"My dearest Girl, you can't think how difficult—how strange it feels writing to you like this. I meant to wait till I came up. But I couldn't write naturally, and I was afraid you mightn't understand.

"I'm coming, after all, sooner than I thought, for my fool of a body has given out, and Collins won't let me hang on, though I feel the work just keeps me going. It must be Kohat first, because of Paul. Now things are calming down, he is getting away to be married. The quietest possible affair, of course; but he's keen I should be best man in place of Lance. And I needn't say how I value the compliment.

"No more trouble here or Amritsar, thank God—and a few courageous men. Martial Law arrangements are being carried through to admiration. The Lahore C.O. seems to get the right side of every one. He has a gift for the personal touch that is everything out here; and in no time the poor deluded beggars in the City were shouting 'Martial Law ki jai' as fervently as ever they shouted for Ghandi and Co.

"One of my fellows said to me: 'Our people don't understand this new talk of "Committee Ki Raj" and "Dyarchy Raj." Too many orders make confusion. But they understand "Hukm Ki raj."'[36] In fact, it's the general opinion that prompt action in the Punjab has fairly well steadied India—for the present at least.

"Well, I won't write more. We'll meet soon; and I don't doubt you'll explain a good deal that still puzzles and hurts me. If I seem changed, you must make allowances. I can't yet see my way in a world empty of Lance. But we must help each other, Rose—not pull two ways. Don't bother to write long explanations. Things will be easier face to face.

"Yours ever,
Roy."

"Yours ever," ... Did he mean that? He certainly meant the rest. Her hands dropped in her lap; and she sat there, staring before her—startled, angry, more profoundly disturbed and unsure of herself than she had felt in all her days. Though Roy had tried to write with moderation, there were sentences that struck at her vanity, her conscience, her heart. Her first overwhelming impulse was to write back at once telling him he need not trouble to come up, as the engagement was off. Accustomed to unquestioning homage, she took criticism badly; also—undeniably—she was jealous of his absorption in Lance. The impulse to dismiss him was mere hurt vanity.

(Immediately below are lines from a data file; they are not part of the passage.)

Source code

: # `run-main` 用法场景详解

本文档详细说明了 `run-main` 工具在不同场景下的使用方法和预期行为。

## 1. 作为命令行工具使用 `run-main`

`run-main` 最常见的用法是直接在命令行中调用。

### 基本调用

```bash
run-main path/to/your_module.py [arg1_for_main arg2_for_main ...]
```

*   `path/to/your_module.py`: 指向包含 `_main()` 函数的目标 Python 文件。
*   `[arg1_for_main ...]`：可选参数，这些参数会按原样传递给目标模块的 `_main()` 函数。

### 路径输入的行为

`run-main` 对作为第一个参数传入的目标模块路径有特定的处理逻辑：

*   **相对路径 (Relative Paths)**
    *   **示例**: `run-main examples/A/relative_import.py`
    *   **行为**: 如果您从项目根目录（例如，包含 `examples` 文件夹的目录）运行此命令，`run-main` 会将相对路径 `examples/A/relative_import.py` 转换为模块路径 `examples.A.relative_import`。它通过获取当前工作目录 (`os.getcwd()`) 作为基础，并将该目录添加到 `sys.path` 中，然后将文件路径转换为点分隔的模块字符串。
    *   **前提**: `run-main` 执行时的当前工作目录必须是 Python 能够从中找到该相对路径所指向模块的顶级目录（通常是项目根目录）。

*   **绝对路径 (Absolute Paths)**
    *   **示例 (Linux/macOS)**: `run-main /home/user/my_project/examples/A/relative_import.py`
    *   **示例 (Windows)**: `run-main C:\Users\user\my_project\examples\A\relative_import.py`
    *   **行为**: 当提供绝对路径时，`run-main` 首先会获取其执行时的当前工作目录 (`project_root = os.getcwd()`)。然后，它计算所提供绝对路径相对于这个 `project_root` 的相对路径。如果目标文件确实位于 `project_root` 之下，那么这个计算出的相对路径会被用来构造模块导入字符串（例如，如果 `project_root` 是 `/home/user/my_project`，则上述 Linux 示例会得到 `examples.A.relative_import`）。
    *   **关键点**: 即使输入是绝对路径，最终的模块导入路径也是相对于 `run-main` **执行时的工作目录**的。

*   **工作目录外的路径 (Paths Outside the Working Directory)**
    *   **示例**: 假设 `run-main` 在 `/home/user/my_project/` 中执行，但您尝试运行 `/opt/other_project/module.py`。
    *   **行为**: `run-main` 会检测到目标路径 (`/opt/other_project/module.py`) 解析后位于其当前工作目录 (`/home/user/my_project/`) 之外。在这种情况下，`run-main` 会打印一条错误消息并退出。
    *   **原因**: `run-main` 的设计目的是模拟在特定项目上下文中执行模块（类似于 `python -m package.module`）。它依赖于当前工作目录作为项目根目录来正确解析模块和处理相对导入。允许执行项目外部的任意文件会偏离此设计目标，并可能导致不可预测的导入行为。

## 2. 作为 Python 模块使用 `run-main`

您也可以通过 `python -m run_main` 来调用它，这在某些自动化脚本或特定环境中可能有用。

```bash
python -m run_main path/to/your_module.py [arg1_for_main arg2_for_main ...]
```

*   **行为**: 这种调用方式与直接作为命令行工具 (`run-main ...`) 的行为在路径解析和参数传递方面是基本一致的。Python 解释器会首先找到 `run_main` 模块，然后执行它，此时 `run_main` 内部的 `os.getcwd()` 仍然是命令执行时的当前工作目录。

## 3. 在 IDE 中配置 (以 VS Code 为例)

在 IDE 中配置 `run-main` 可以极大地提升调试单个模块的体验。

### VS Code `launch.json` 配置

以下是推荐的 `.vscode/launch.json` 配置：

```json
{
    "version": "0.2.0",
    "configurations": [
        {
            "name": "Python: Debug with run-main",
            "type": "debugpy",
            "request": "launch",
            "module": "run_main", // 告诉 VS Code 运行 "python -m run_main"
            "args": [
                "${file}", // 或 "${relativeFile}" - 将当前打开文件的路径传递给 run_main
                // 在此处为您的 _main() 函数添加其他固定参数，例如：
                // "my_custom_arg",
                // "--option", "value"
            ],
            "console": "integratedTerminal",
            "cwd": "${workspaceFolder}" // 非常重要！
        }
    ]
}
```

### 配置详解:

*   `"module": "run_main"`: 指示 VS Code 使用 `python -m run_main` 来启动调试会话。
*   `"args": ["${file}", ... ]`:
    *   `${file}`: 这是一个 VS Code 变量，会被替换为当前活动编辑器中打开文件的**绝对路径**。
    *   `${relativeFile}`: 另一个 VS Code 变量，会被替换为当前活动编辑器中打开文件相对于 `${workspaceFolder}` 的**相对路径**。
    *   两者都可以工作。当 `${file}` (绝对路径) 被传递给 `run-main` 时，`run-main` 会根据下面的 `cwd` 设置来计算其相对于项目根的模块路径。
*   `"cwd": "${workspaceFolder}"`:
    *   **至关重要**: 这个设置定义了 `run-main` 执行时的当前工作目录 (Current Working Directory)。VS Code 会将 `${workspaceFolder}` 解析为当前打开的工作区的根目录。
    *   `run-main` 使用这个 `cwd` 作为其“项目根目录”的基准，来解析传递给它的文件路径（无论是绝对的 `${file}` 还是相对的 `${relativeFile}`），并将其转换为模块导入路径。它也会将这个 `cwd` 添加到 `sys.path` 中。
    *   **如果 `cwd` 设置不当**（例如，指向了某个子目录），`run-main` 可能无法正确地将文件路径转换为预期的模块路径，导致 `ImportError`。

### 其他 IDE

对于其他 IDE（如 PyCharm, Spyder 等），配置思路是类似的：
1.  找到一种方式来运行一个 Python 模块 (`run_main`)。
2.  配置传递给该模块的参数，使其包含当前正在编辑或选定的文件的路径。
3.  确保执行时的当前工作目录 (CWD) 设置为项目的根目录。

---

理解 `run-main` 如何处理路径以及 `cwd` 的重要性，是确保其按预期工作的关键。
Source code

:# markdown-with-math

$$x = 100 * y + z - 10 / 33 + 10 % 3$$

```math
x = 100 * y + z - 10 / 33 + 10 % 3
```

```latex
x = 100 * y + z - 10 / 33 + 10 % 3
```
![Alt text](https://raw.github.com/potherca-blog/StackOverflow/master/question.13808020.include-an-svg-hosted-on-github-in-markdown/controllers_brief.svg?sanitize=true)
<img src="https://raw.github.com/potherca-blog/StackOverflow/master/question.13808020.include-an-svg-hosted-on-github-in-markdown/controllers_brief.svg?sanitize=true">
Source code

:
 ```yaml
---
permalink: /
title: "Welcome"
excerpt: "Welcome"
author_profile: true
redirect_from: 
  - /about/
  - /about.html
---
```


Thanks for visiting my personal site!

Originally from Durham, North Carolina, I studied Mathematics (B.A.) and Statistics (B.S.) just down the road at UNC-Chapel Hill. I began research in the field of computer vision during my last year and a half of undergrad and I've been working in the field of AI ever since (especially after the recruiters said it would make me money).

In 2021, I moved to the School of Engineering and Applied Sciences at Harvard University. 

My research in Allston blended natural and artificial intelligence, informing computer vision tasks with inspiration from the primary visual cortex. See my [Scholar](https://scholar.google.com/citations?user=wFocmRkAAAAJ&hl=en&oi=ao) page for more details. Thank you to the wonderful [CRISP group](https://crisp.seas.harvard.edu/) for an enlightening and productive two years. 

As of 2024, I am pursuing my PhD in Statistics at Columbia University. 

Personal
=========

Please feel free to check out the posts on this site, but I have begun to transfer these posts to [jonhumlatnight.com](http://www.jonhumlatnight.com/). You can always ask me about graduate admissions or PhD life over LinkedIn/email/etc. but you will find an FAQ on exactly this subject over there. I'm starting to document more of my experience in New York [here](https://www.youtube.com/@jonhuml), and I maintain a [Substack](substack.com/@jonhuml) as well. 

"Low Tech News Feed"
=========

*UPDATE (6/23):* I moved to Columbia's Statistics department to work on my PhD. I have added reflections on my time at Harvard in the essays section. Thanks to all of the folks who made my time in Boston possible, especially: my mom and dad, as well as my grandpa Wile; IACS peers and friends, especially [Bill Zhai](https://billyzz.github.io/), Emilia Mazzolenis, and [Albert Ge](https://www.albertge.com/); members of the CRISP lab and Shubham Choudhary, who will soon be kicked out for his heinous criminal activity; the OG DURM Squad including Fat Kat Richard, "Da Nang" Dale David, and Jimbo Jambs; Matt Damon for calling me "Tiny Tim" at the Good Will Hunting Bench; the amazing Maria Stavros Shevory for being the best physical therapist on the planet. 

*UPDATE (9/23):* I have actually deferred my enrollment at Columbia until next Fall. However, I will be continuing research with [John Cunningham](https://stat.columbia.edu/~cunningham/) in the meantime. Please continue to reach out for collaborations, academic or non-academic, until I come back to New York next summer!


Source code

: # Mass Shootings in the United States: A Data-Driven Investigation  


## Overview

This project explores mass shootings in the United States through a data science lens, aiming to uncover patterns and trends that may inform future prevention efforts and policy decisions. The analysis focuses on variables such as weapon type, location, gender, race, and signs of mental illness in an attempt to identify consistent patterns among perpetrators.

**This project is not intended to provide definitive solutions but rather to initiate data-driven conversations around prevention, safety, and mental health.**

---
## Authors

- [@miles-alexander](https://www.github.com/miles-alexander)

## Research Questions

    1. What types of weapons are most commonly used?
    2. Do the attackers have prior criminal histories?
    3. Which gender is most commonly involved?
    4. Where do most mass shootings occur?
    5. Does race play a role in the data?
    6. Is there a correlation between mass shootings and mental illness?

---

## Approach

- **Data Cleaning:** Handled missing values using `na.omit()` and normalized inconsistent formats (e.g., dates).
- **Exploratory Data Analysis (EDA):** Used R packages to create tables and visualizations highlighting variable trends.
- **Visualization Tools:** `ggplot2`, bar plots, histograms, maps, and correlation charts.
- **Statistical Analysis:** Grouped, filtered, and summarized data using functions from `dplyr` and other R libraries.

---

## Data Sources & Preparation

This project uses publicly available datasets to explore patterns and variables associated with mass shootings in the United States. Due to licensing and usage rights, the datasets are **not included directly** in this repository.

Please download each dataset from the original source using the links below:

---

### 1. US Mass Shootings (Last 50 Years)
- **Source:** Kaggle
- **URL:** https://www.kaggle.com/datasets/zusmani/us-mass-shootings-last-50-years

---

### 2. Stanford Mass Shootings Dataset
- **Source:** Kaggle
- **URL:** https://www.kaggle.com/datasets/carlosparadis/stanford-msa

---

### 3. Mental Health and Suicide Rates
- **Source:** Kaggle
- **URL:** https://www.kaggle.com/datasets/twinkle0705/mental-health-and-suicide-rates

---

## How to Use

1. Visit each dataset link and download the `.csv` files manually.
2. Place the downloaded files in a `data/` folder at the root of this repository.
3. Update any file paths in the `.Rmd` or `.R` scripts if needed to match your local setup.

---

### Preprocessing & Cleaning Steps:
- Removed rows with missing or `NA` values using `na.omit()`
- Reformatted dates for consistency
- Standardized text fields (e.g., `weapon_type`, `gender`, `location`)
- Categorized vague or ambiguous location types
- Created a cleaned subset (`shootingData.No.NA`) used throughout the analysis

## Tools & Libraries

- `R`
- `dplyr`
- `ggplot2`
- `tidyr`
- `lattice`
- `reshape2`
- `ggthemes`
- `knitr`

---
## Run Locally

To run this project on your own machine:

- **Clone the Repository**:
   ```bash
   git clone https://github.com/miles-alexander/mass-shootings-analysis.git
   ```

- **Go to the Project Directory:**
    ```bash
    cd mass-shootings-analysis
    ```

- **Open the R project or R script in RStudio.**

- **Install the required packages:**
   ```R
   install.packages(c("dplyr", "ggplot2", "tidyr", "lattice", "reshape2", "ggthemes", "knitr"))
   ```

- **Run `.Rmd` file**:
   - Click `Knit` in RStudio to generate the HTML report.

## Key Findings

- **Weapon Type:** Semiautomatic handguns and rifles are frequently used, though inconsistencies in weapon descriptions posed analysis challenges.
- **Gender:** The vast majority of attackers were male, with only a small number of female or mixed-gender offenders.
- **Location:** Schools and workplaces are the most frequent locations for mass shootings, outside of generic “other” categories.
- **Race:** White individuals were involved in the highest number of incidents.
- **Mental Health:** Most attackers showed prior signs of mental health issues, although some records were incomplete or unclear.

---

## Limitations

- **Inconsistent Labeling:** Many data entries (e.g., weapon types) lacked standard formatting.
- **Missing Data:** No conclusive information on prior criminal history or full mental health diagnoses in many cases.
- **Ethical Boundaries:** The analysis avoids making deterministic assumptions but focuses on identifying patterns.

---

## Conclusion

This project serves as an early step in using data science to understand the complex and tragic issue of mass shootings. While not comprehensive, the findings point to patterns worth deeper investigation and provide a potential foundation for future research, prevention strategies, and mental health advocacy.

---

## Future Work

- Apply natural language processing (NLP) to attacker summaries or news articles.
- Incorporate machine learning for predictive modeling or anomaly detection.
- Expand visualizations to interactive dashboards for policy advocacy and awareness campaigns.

And the queer thing was, that deep down under the vanity and the jealousy, her old feeling for Lance seemed again to be stirring in its sleep.

The love of such a man leaves no light impress on any woman; and Lance had unwittingly achieved two master-strokes calculated to deepen that impress on one of her nature. In the first place, he had fronted squarely the shock of her defection—patently on account of Roy. She could see him now—standing near her mantelpiece, his eyes sombre with passion and pain; no word of reproach or pleading, though there smouldered beneath his silence the fire of his formidable temper. And just because he had neither pleaded nor stormed, she had come perilously near to an ignominious volte-face, from which she had only been saved by something in him, not in herself. If she did not know it then, she knew it now. In the second place, he had died gallantly—again on account of Roy. Snatched utterly out of reach, out of sight, his value was enhanced tenfold; and now, to crown all, came Roy's revelation of his amazing magnanimity....

Strange, what a complicated affair it was, for some people, this simple natural business of getting married. Was it part of the price one had to pay for being beautiful? Half the girls one knew slipped into it with much the same sort of thrill as they slipped into a new frock. But those were mostly the nice plain little things, who subsided gratefully into the first pair of arms held out to them. And probably they had their reward.